Bruce Blair, co-founder of Global Zero, a group dedicated to limiting proliferation, released a statement saying, “The Treaty is also a powerful restraint on Putin’s nuclear ambitions. Without it, there would be nothing to prevent Russia from expanding its nuclear arsenal after 2021. That could trigger a dangerous nuclear arms race, one Trump recently promised to win no matter the cost.”
What’s not clear is exactly what Trump’s stance on nuclear weapons is. During the campaign, he mulled using nukes on the battlefield and encouraged allies like Japan and South Korea to build the bomb.
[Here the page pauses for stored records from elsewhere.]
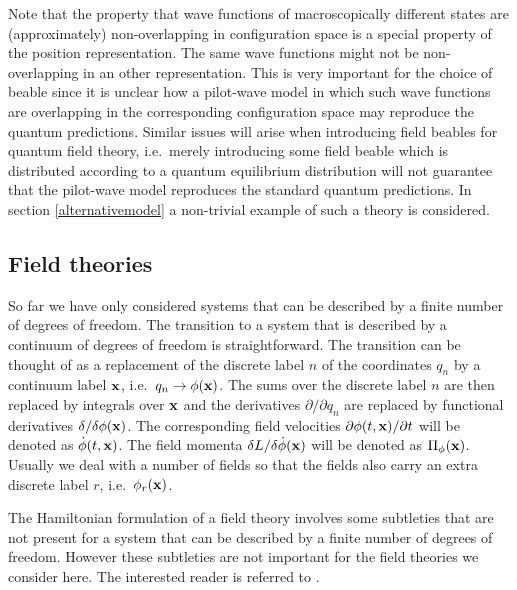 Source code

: \documentclass[12pt]{article}
\begin{document}
Note that the property that wave functions of macroscopically different states are (approximately) non-overlapping in configuration space is a special property of the position representation. The same wave functions might not be non-overlapping in an other representation. This is very important for the choice of beable since it is unclear how a pilot-wave model in which such wave functions are overlapping in the corresponding configuration space may reproduce the quantum predictions. Similar issues will arise when introducing field beables for quantum field theory, i.e.\ merely introducing some field beable which is distributed according to a quantum equilibrium distribution will not guarantee that the pilot-wave model reproduces the standard quantum predictions. In section \ref{alternativemodel} a non-trivial example of such a theory is considered. 



\subsection{Field theories}\label{fieldtheories}
So far we have only considered systems that can be described by a finite number of degrees of freedom. The transition to a system that is described by a continuum of degrees of freedom is straightforward. The transition can be thought of as a replacement of the discrete label $n$ of the coordinates $q_n$ by a continuum label ${\bf x}$, i.e.\ $q_n \to  \phi({\bf x})$. The sums over the discrete label $n$ are then replaced by integrals over ${\bf x}$ and the derivatives $\partial / \partial q_n$ are replaced by functional derivatives $\delta / \delta \phi({\bf x})$. The corresponding field velocities $\partial \phi(t,{\bf x})/ \partial t$ will be denoted as ${\dot \phi}(t,{\bf x})$. The field momenta $\delta L/ \delta {\dot \phi}({\bf x})$ will be denoted as $\Pi_{\phi}({\bf x}) $. Usually we deal with a number of fields so that the fields also carry an extra discrete label $r$, i.e.\ $\phi_r({\bf x})$.

The Hamiltonian formulation of a field theory involves some subtleties that are not present for a system that can be described by a finite number of degrees of freedom. However these subtleties are not important for the field theories we consider here. The interested reader is referred to \cite{hanson76,sundermeyer82,gitman90,henneaux91}. 
\end{document}
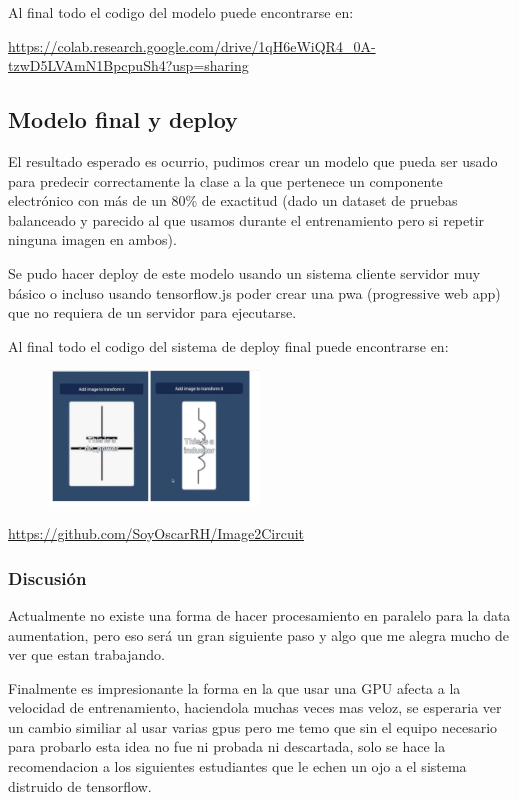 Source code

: \documentclass[10pt, fleqn, journal]{IEEEtran}
\theoremstyle{break}                                            %
\begin{document}
    Al final todo el codigo del modelo puede encontrarse en:

    \url{https://colab.research.google.com/drive/1qH6eWiQR4_0A-tzwD5LVAmN1BpcpuSh4?usp=sharing}


    \subsection{Modelo final y deploy}

    El resultado esperado es ocurrio, pudimos crear un modelo que pueda ser usado para
    predecir correctamente la clase a la que pertenece un componente electrónico 
    con más de un 80\% de exactitud (dado un dataset de pruebas balanceado y parecido 
    al que usamos durante el entrenamiento pero si repetir ninguna imagen en ambos).

    Se pudo hacer deploy de este modelo usando un 
    sistema cliente servidor muy básico o incluso usando tensorflow.js poder crear
    una pwa (progressive web app) que no requiera de un servidor para ejecutarse.

    Al final todo el codigo del sistema de deploy final puede encontrarse en:

    \begin{figure}[ht!]
      \includegraphics[width=0.5\textwidth]{final}
    \end{figure}

    \url{https://github.com/SoyOscarRH/Image2Circuit}

    \subsubsection{Discusión}

    Actualmente no existe una forma de hacer procesamiento en paralelo para la data aumentation, 
    pero eso será un gran siguiente paso y algo que me alegra mucho de ver que estan trabajando.

    Finalmente es impresionante la forma en la que usar una GPU afecta a la velocidad de 
    entrenamiento, haciendola muchas veces mas veloz, se esperaria ver un cambio similiar al usar
    varias gpus pero me temo que sin el equipo necesario para probarlo esta idea no fue ni probada ni
    descartada, solo se hace la recomendacion a los siguientes estudiantes que le echen un ojo
    a el sistema distruido de tensorflow.
\end{document}
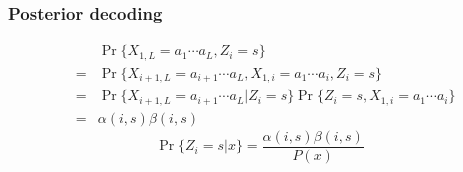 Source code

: \documentclass[10pt]{article}
\begin{document}
\subsubsection{Posterior decoding}
\begin{eqnarray*}
&& \Pr\{X_{1,L}=a_1\cdots a_L,Z_i=s\}\\
&=&\Pr\{X_{i+1,L}=a_{i+1}\cdots a_L,X_{1,i}=a_1\cdots a_i,Z_i=s\}\\
&=&\Pr\{X_{i+1,L}=a_{i+1}\cdots a_L|Z_i=s\}\Pr\{Z_i=s,X_{1,i}=a_1\cdots a_i\}\\
&=&\alpha(i,s)\beta(i,s)
\end{eqnarray*}
$$
\Pr\{Z_i=s|x\}=\frac{\alpha(i,s)\beta(i,s)}{P(x)}
$$
\end{document}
After taking office, he said the United States needs to increase its nuclear capabilities, telling the hosts of MSNBC program Morning Joe, “Let it be an arms race.”
At other times, Trump suggested easing sanctions on Russia in exchange for nuclear arms reductions. “For one thing, I think nuclear weapons should be way down and reduced very substantially, that’s part of it,” he told the Times of London, adding, “But Russia’s hurting very badly right now because of sanctions, but I think something can happen that a lot of people are gonna benefit.”
Perhaps, then, Trump’s rejection of the extension of New START and threat of an arms race are just negotiating tactics. If that’s the case — if Trump is attempting to rewrite the art of the nuclear deal — there are still several big challenges.
For one thing, Russia has already rejected the idea. On the day after Trump’s inauguration, Kremlin spokesperson Dmitri Peskov said symmetrical disarmament between Russia and the United States was “unacceptable.” And the Kremlin could easily call Trump’s bluff: Russia has on more than one occasion conducted mock nuclear attacks in its war games; boycotted last year’s Nuclear Security Summit; and deployed nuclear capable missiles to Kaliningrad.
But maybe Moscow is just playing hard to get. Even so, there’s another issue: Europe and NATO. A U.S.-Russia arms race does not benefit Europe, and European leaders would therefore support a deal reducing nuclear weapons — but they have to be at the table.
“If there is a Trump-Putin negotiation on anything – including nuclear – that is over the heads of European leaders, that would be very damaging for NATO cohesion and transatlantic security relations,” said Sir Adam Thomson, Director of the European Leadership Network.